◆ **Description of the task**:
Return every line below in which "best" appears.

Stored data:
*** Block opens ***

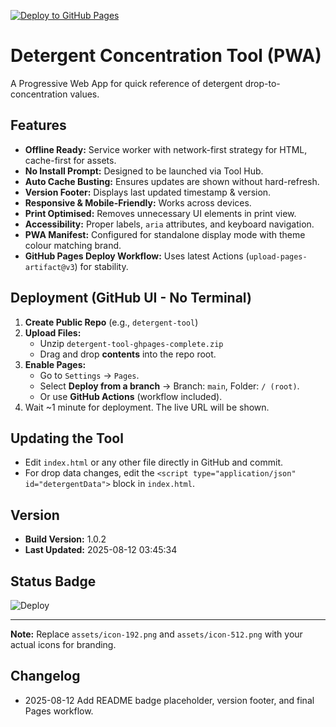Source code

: 
[![Deploy to GitHub Pages](https://img.shields.io/badge/GitHub%20Pages-Auto--deploy-blue)](#)
<!-- Replace the line above with this once you know your repo:
[![Deploy to GitHub Pages](https://github.com/<YOUR_USER>/<YOUR_REPO>/actions/workflows/pages.yml/badge.svg)](https://github.com/<YOUR_USER>/<YOUR_REPO>/actions/workflows/pages.yml)
-->

# Detergent Concentration Tool (PWA)

A Progressive Web App for quick reference of detergent drop-to-concentration values.

## Features
- **Offline Ready:** Service worker with network-first strategy for HTML, cache-first for assets.
- **No Install Prompt:** Designed to be launched via Tool Hub.
- **Auto Cache Busting:** Ensures updates are shown without hard-refresh.
- **Version Footer:** Displays last updated timestamp & version.
- **Responsive & Mobile-Friendly:** Works across devices.
- **Print Optimised:** Removes unnecessary UI elements in print view.
- **Accessibility:** Proper labels, `aria` attributes, and keyboard navigation.
- **PWA Manifest:** Configured for standalone display mode with theme colour matching brand.
- **GitHub Pages Deploy Workflow:** Uses latest Actions (`upload-pages-artifact@v3`) for stability.

## Deployment (GitHub UI - No Terminal)
1. **Create Public Repo** (e.g., `detergent-tool`)
2. **Upload Files:**
   - Unzip `detergent-tool-ghpages-complete.zip`
   - Drag and drop **contents** into the repo root.
3. **Enable Pages:**
   - Go to `Settings` → `Pages`.
   - Select **Deploy from a branch** → Branch: `main`, Folder: `/ (root)`.
   - Or use **GitHub Actions** (workflow included).
4. Wait ~1 minute for deployment. The live URL will be shown.

## Updating the Tool
- Edit `index.html` or any other file directly in GitHub and commit.
- For drop data changes, edit the `<script type="application/json" id="detergentData">` block in `index.html`.

## Version
- **Build Version:** 1.0.2
- **Last Updated:** 2025-08-12 03:45:34

## Status Badge
![Deploy](https://github.com/YOUR-USERNAME/YOUR-REPO/actions/workflows/pages.yml/badge.svg)

---
**Note:** Replace `assets/icon-192.png` and `assets/icon-512.png` with your actual icons for branding.


## Changelog
- 2025-08-12 Add README badge placeholder, version footer, and final Pages workflow.

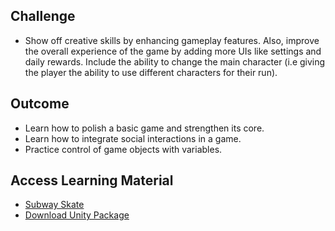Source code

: ## Challenge
- Show off creative skills by enhancing gameplay features. Also, improve the overall experience of the game by adding more UIs like settings and daily rewards. Include the ability to change the main character (i.e giving the player the ability to use different characters for their run).

## Outcome
- Learn how to polish a basic game and strengthen its core.
- Learn how to integrate social interactions in a game.
- Practice control of game objects with variables.

## Access Learning Material
- [Subway Skate](https://docs.google.com/document/d/186kc42Sw992-BVOct9BVCHfeGtUv5dtbk5Q1Eafbo5k/edit?usp=sharing)
- [Download Unity Package](https://drive.google.com/file/d/1MrcSnb8Oo_qSPtSp9X-6vacniMr-c1Vc/view?usp=sharing)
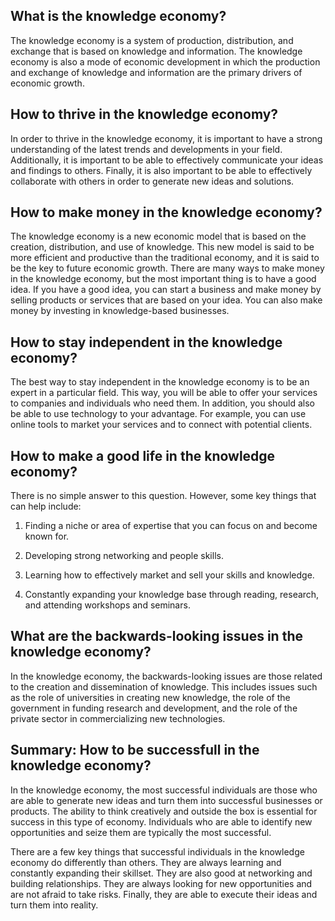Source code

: ## What is the knowledge economy?


The knowledge economy is a system of production, distribution, and exchange that is based on knowledge and information. The knowledge economy is also a mode of economic development in which the production and exchange of knowledge and information are the primary drivers of economic growth.

## How to thrive in the knowledge economy?


In order to thrive in the knowledge economy, it is important to have a strong understanding of the latest trends and developments in your field. Additionally, it is important to be able to effectively communicate your ideas and findings to others. Finally, it is also important to be able to effectively collaborate with others in order to generate new ideas and solutions.

## How to make money in the knowledge economy?


The knowledge economy is a new economic model that is based on the creation, distribution, and use of knowledge. This new model is said to be more efficient and productive than the traditional economy, and it is said to be the key to future economic growth. There are many ways to make money in the knowledge economy, but the most important thing is to have a good idea. If you have a good idea, you can start a business and make money by selling products or services that are based on your idea. You can also make money by investing in knowledge-based businesses.

## How to stay independent in the knowledge economy?


The best way to stay independent in the knowledge economy is to be an expert in a particular field. This way, you will be able to offer your services to companies and individuals who need them. In addition, you should also be able to use technology to your advantage. For example, you can use online tools to market your services and to connect with potential clients.

## How to make a good life in the knowledge economy?


There is no simple answer to this question. However, some key things that can help include:

1. Finding a niche or area of expertise that you can focus on and become known for.

2. Developing strong networking and people skills.

3. Learning how to effectively market and sell your skills and knowledge.

4. Constantly expanding your knowledge base through reading, research, and attending workshops and seminars.

## What are the backwards-looking issues in the knowledge economy?


In the knowledge economy, the backwards-looking issues are those related to the creation and dissemination of knowledge. This includes issues such as the role of universities in creating new knowledge, the role of the government in funding research and development, and the role of the private sector in commercializing new technologies.

## Summary: How to be successfull in the knowledge economy?


In the knowledge economy, the most successful individuals are those who are able to generate new ideas and turn them into successful businesses or products. The ability to think creatively and outside the box is essential for success in this type of economy. Individuals who are able to identify new opportunities and seize them are typically the most successful.

There are a few key things that successful individuals in the knowledge economy do differently than others. They are always learning and constantly expanding their skillset. They are also good at networking and building relationships. They are always looking for new opportunities and are not afraid to take risks. Finally, they are able to execute their ideas and turn them into reality.

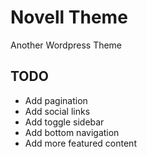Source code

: Novell Theme
===========

Another Wordpress Theme

## TODO

* Add pagination
* Add social links
* Add toggle sidebar
* Add bottom navigation
* Add more featured content
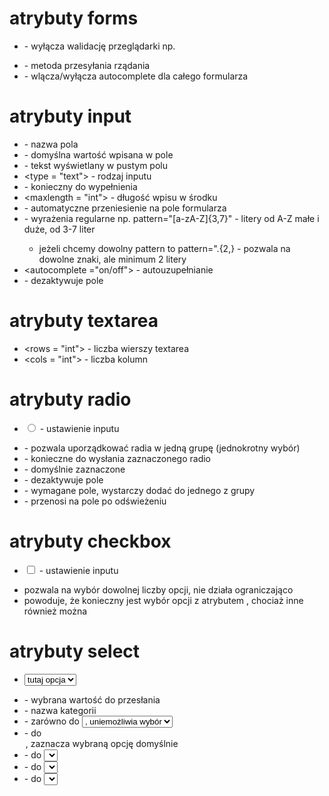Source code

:  # atrybuty forms
 - <form novalidate> - wyłącza walidację przeglądarki np. <required>
 - <form method="POST,GET"> - metoda przesyłania rządania
 - <form autocomplete="on/off"> - wlącza/wyłącza autocomplete dla całego formularza
 
 # atrybuty input
 - <name> - nazwa pola
 - <value> - domyślna wartość wpisana w pole
 - <placeholder> - tekst wyświetlany w pustym polu
 - <type = "text"> - rodzaj inputu
 - <required> - konieczny do wypełnienia
 - <maxlength = "int"> - długość wpisu w środku
 - <autofocus> - automatyczne przeniesienie na pole formularza
 - <pattern> - wyrażenia regularne np. pattern="[a-zA-Z]{3,7}" - litery od A-Z małe i duże, od 3-7 liter
    - jeżeli chcemy dowolny pattern to pattern=".{2,} - pozwala na dowolne znaki, ale minimum 2 litery
 - <autocomplete ="on/off"> - autouzupełnianie
 - <disable> - dezaktywuje pole

 # atrybuty textarea
 - <rows = "int"> - liczba wierszy textarea
 - <cols = "int"> - liczba kolumn

 # atrybuty radio
 * <input type="radio"> - ustawienie inputu
 - <name> - pozwala uporządkować radia w jedną grupę (jednokrotny wybór)
 - <value> - konieczne do wysłania zaznaczonego radio
 - <checked> - domyślnie zaznaczone
 - <disable> - dezaktywuje pole
 - <required> - wymagane pole, wystarczy dodać do jednego z grupy
 - <autofocus> - przenosi na pole po odświeżeniu

 # atrybuty checkbox
 * <input type="checkbox"> - ustawienie inputu 
 - pozwala na wybór dowolnej liczby opcji, <name> nie działa ograniczająco
 - <required> powoduje, że konieczny jest wybór opcji z atrybutem <required>, chociaż inne również można
   
 # atrybuty select
 * <select name="name">
    * <option value="value">tutaj opcja</option>
 - <value> - wybrana wartość do przesłania
 - <name> - nazwa kategorii
 - <disabled> - zarówno do <select> jak i <option>, uniemożliwia wybór
 - <selected> - do <option>, zaznacza wybraną opcję domyślnie
 - <required> - do <select>, wymaga odpowiedzi
 - <autofocus> - do <select>, ustawia focus na pole wyboru
 - <multiple> - do <select>, umożlia zaznaczenie kilku elementów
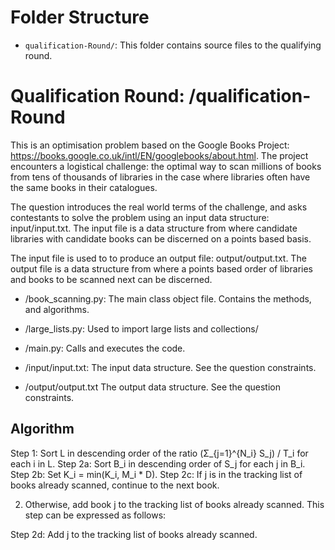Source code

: # Folder Structure
- `qualification-Round/`: This folder contains source files to the qualifying round.

# Qualification Round: /qualification-Round

This is an optimisation problem based on the Google Books Project: https://books.google.co.uk/intl/EN/googlebooks/about.html. The project encounters a logistical challenge: the optimal way to scan millions of books from tens of thousands of libraries in the case where libraries often have the same books in their catalogues. 

The question introduces the real world terms of the challenge, and asks contestants to solve the problem using an input data structure:  input/input.txt. The input file is a data structure  from where candidate libraries with candidate books can be discerned on a points based basis.  

The input file is used to to produce an output file: output/output.txt. The output file is a data structure from where a points based order of libraries and books to be scanned next can be discerned.

- /book_scanning.py: The main class object file. Contains the methods, and algorithms. 
- /large_lists.py: Used to import large lists and collections/
- /main.py: Calls and executes  the code.

- /input/input.txt: The input data structure. See the question constraints.
- /output/output.txt The output data structure. See the question constraints.




## Algorithm 

Step 1: Sort L in descending order of the ratio (Σ_{j=1}^{N_i} S_j) / T_i for each i in L.
Step 2a: Sort B_i in descending order of S_j for each j in B_i.
Step 2b: Set K_i = min(K_i, M_i * D).
Step 2c: If j is in the tracking list of books already scanned, continue to the next book.

2. Otherwise, add book j to the tracking list of books already scanned. This step can be expressed as follows:

Step 2d: Add j to the tracking list of books already scanned.


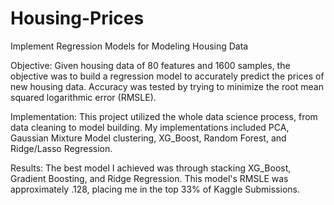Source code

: # Housing-Prices
Implement Regression Models for Modeling Housing Data

Objective: Given housing data of 80 features and 1600 samples, the objective was to build a regression model to accurately predict the prices of new housing data. Accuracy was tested by trying to minimize the root mean squared logarithmic error (RMSLE).

Implementation: This project utilized the whole data science process, from data cleaning to model building. My implementations included PCA, Gaussian Mixture Model clustering, XG_Boost, Random Forest, and Ridge/Lasso Regression.

Results: The best model I achieved was through stacking XG_Boost, Gradient Boosting, and Ridge Regression. This model's RMSLE was approximately .128, placing me in the top 33% of Kaggle Submissions. 
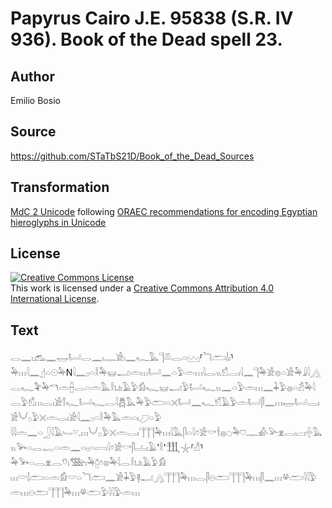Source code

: # Papyrus Cairo J.E. 95838 (S.R. IV 936). Book of the Dead spell 23.

## Author 

Emilio Bosio

## Source 

https://github.com/STaTbS21D/Book_of_the_Dead_Sources

## Transformation 

[MdC 2 Unicode](https://statbs21d.github.io/mdc2unicode.html) following [ORAEC recommendations for encoding Egyptian hieroglyphs in Unicode](https://github.com/oraec/recommendations-encoding-hieroglyphs)

## License 

<a rel="license" href="http://creativecommons.org/licenses/by/4.0/"><img alt="Creative Commons License" style="border-width:0" src="https://i.creativecommons.org/l/by/4.0/88x31.png" /></a><br />This work is licensed under a <a rel="license" href="http://creativecommons.org/licenses/by/4.0/">Creative Commons Attribution 4.0 International License</a>.

## Text 

<hiero><rubrum>𓂋𓈖𓏤𓃹𓈖𓉿𓂡𓂋𓈖𓏤𓊃𓀀𓏤𓈖𓆑𓅓𓊹𓌨𓂋𓏏𓈉</rubrum>⸢<rubrum>𓆓𓂧𓌃𓏤</rubrum>⸣<rubrum>𓅆𓏥𓇋𓈖</rubrum>𓊨𓏏𓇳𓅆N𓇋𓈖𓊪𓏏𓎛𓅆𓊠𓂝𓏛𓏥𓂡𓈖𓏏𓅱𓏛𓏥𓇋𓂋𓏭𓀸𓂋𓏤𓇋𓈖𓊹𓅆𓀀𓊖𓏏𓀀𓅆𓇍𓇋𓂻<br>
𓂋𓆑𓅝𓅆𓎔𓏛𓐢𓂋𓏏𓏛𓅓𓎛𓂓𓏤𓄿𓅱𓀁𓆑𓊠𓂝𓅱𓂡𓆑𓏭𓈖𓏏𓅱𓏛𓏥𓈖𓇓𓅱𓐍𓏏𓁣𓅆𓇋𓂋𓅱𓀸𓏥𓂋𓏤𓀀𓍙𓆑𓂡𓆑𓂋𓇋𓆣𓅓𓅆𓅱𓂧𓏏𓏴𓂡𓈖𓆑𓀸𓄿𓅱𓏛𓂡𓋴𓈖𓏥𓉿𓂡𓂋𓏤𓀀𓄋𓊪𓅱𓏴𓏛𓂋𓏤𓀀𓇋𓈖𓊪𓏏𓎛𓅆𓅓𓏛𓏏𓏤𓈔𓏏𓅱<br>
𓇋𓇋𓏛𓈖𓏏𓃀𓇋𓄿𓄑𓎺𓈒𓏥𓄋𓊪𓅱𓏴𓏛𓂋𓏤𓊹𓊹𓊹𓅆𓏥𓇋𓅓𓋴𓏏𓇋𓏌𓀀𓎡𓌂𓐍𓆇𓅆𓈞𓊃𓀉𓅪𓁷𓂋𓏤𓐞𓏤𓏶𓅓𓏭𓅨𓏏𓂋𓉻𓏏𓏛𓈖𓏏𓊪𓏏𓇯𓇋𓏌𓀀𓎡𓋴𓐟𓏤𓄿'𓎛'𓃃𓇼⸢𓀭⸣𓅆𓅨𓏏𓂋𓁷𓂋𓄣𓏤𓅢𓏤𓅆𓉺𓏌𓊖𓅆𓇋𓂋𓎛𓂓𓏤𓄿𓅱𓀁<br>
𓏥𓎟𓌃𓂧𓏏𓏛𓀁𓎟𓏏𓆓𓂧𓈖𓀀𓇓𓅱𓊢𓂝𓂻𓊹𓊹𓊹𓅆𓏥𓂋𓋴𓇷𓂧𓊹𓊹𓊹𓅆𓏥𓋴𓈖𓏥𓋬𓂧𓇋𓇋𓅱𓏛𓏥𓇷𓂧𓊹𓊹𓊹𓅆𓏥𓋬𓂧𓅱𓇋𓇋𓅱𓏛𓏥<br></hiero>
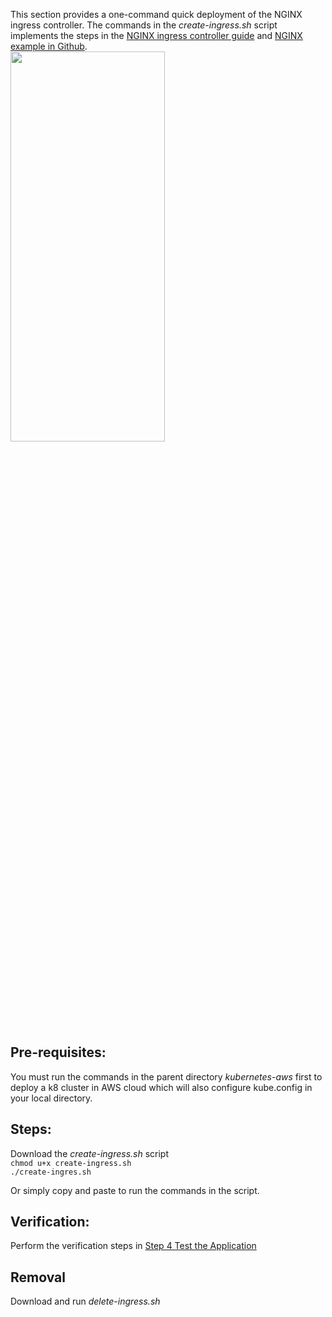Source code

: This section provides a one-command quick deployment of the NGINX ingress controller. 
The commands in the *create-ingress.sh* script implements the steps in the [NGINX ingress controller guide](https://github.com/laul7klau/kubernetes-aws/edit/main/nginx/README.md) and [NGINX example in Github](https://github.com/nginxinc/kubernetes-ingress/tree/master/examples/complete-example).  
<img src="https://github.com/laul7klau/kubernetes-aws/blob/main/nginx-ingress/NginxIngress.png" width="70%" height="40%">

## Pre-requisites:
You must run the commands in the parent directory *kubernetes-aws* first to deploy a k8 cluster in AWS cloud which will also configure kube.config in your local directory.

## Steps:  
Download the *create-ingress.sh* script  
``chmod u+x create-ingress.sh``   
``./create-ingres.sh``     

Or simply copy and paste to run the commands in the script.

## Verification:  
Perform the verification steps in [Step 4 Test the Application](https://github.com/nginxinc/kubernetes-ingress/tree/master/examples/complete-example)  

## Removal
Download and run *delete-ingress.sh*


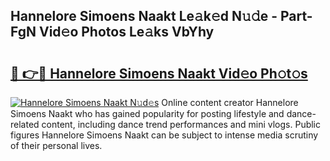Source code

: ## Hannelore Simoens Naakt Le𝚊k𝚎d N𝚞𝚍e - Part-FgN Vid𝚎o Photos Le𝚊ks VbYhy

# <h2><a href="http://fb35lm6.evod.top/?m=Hannelore+Simoens+Naakt">🔗 👉🔴 Hannelore Simoens Naakt Vid𝚎o Ph𝚘t𝚘s</a></h2>

[![Hannelore Simoens Naakt N𝚞d𝚎s](https://i.imgur.com/8V9OHl7.gif)](http://fb35lm6.evod.top/?m=Hannelore+Simoens+Naakt)
Online content creator Hannelore Simoens Naakt who has gained popularity for posting lifestyle and dance-related content, including dance trend performances and mini vlogs. Public figures Hannelore Simoens Naakt can be subject to intense media scrutiny of their personal lives. 
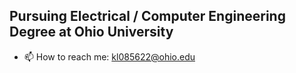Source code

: ## Pursuing Electrical / Computer Engineering Degree at Ohio University

- 📫 How to reach me: kl085622@ohio.edu
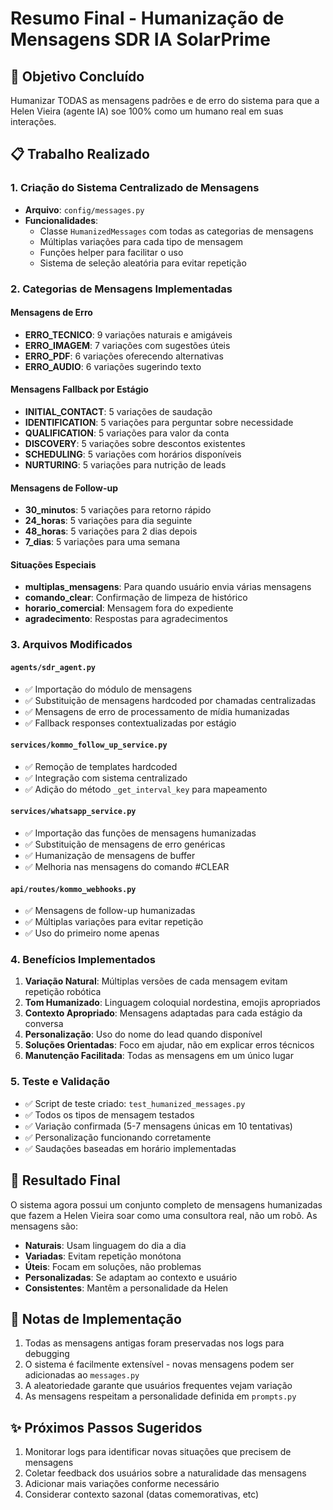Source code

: # Resumo Final - Humanização de Mensagens SDR IA SolarPrime

## 🎯 Objetivo Concluído
Humanizar TODAS as mensagens padrões e de erro do sistema para que a Helen Vieira (agente IA) soe 100% como um humano real em suas interações.

## 📋 Trabalho Realizado

### 1. **Criação do Sistema Centralizado de Mensagens**
- **Arquivo**: `config/messages.py`
- **Funcionalidades**:
  - Classe `HumanizedMessages` com todas as categorias de mensagens
  - Múltiplas variações para cada tipo de mensagem
  - Funções helper para facilitar o uso
  - Sistema de seleção aleatória para evitar repetição

### 2. **Categorias de Mensagens Implementadas**

#### Mensagens de Erro
- **ERRO_TECNICO**: 9 variações naturais e amigáveis
- **ERRO_IMAGEM**: 7 variações com sugestões úteis
- **ERRO_PDF**: 6 variações oferecendo alternativas
- **ERRO_AUDIO**: 6 variações sugerindo texto

#### Mensagens Fallback por Estágio
- **INITIAL_CONTACT**: 5 variações de saudação
- **IDENTIFICATION**: 5 variações para perguntar sobre necessidade
- **QUALIFICATION**: 5 variações para valor da conta
- **DISCOVERY**: 5 variações sobre descontos existentes
- **SCHEDULING**: 5 variações com horários disponíveis
- **NURTURING**: 5 variações para nutrição de leads

#### Mensagens de Follow-up
- **30_minutos**: 5 variações para retorno rápido
- **24_horas**: 5 variações para dia seguinte
- **48_horas**: 5 variações para 2 dias depois
- **7_dias**: 5 variações para uma semana

#### Situações Especiais
- **multiplas_mensagens**: Para quando usuário envia várias mensagens
- **comando_clear**: Confirmação de limpeza de histórico
- **horario_comercial**: Mensagem fora do expediente
- **agradecimento**: Respostas para agradecimentos

### 3. **Arquivos Modificados**

#### `agents/sdr_agent.py`
- ✅ Importação do módulo de mensagens
- ✅ Substituição de mensagens hardcoded por chamadas centralizadas
- ✅ Mensagens de erro de processamento de mídia humanizadas
- ✅ Fallback responses contextualizadas por estágio

#### `services/kommo_follow_up_service.py`
- ✅ Remoção de templates hardcoded
- ✅ Integração com sistema centralizado
- ✅ Adição do método `_get_interval_key` para mapeamento

#### `services/whatsapp_service.py`
- ✅ Importação das funções de mensagens humanizadas
- ✅ Substituição de mensagens de erro genéricas
- ✅ Humanização de mensagens de buffer
- ✅ Melhoria nas mensagens do comando #CLEAR

#### `api/routes/kommo_webhooks.py`
- ✅ Mensagens de follow-up humanizadas
- ✅ Múltiplas variações para evitar repetição
- ✅ Uso do primeiro nome apenas

### 4. **Benefícios Implementados**

1. **Variação Natural**: Múltiplas versões de cada mensagem evitam repetição robótica
2. **Tom Humanizado**: Linguagem coloquial nordestina, emojis apropriados
3. **Contexto Apropriado**: Mensagens adaptadas para cada estágio da conversa
4. **Personalização**: Uso do nome do lead quando disponível
5. **Soluções Orientadas**: Foco em ajudar, não em explicar erros técnicos
6. **Manutenção Facilitada**: Todas as mensagens em um único lugar

### 5. **Teste e Validação**
- ✅ Script de teste criado: `test_humanized_messages.py`
- ✅ Todos os tipos de mensagem testados
- ✅ Variação confirmada (5-7 mensagens únicas em 10 tentativas)
- ✅ Personalização funcionando corretamente
- ✅ Saudações baseadas em horário implementadas

## 🎉 Resultado Final

O sistema agora possui um conjunto completo de mensagens humanizadas que fazem a Helen Vieira soar como uma consultora real, não um robô. As mensagens são:

- **Naturais**: Usam linguagem do dia a dia
- **Variadas**: Evitam repetição monótona
- **Úteis**: Focam em soluções, não problemas
- **Personalizadas**: Se adaptam ao contexto e usuário
- **Consistentes**: Mantêm a personalidade da Helen

## 📝 Notas de Implementação

1. Todas as mensagens antigas foram preservadas nos logs para debugging
2. O sistema é facilmente extensível - novas mensagens podem ser adicionadas ao `messages.py`
3. A aleatoriedade garante que usuários frequentes vejam variação
4. As mensagens respeitam a personalidade definida em `prompts.py`

## ✨ Próximos Passos Sugeridos

1. Monitorar logs para identificar novas situações que precisem de mensagens
2. Coletar feedback dos usuários sobre a naturalidade das mensagens
3. Adicionar mais variações conforme necessário
4. Considerar contexto sazonal (datas comemorativas, etc)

*** Block closes ***

◆ **Solution**:
The best way to stay independent in the knowledge economy is to be an expert in a particular field. This way, you will be able to offer your services to companies and individuals who need them. In addition, you should also be able to use technology to your advantage. For example, you can use online tools to market your services and to connect with potential clients.
Results: The best model I achieved was through stacking XG_Boost, Gradient Boosting, and Ridge Regression. This model's RMSLE was approximately .128, placing me in the top 33% of Kaggle Submissions. 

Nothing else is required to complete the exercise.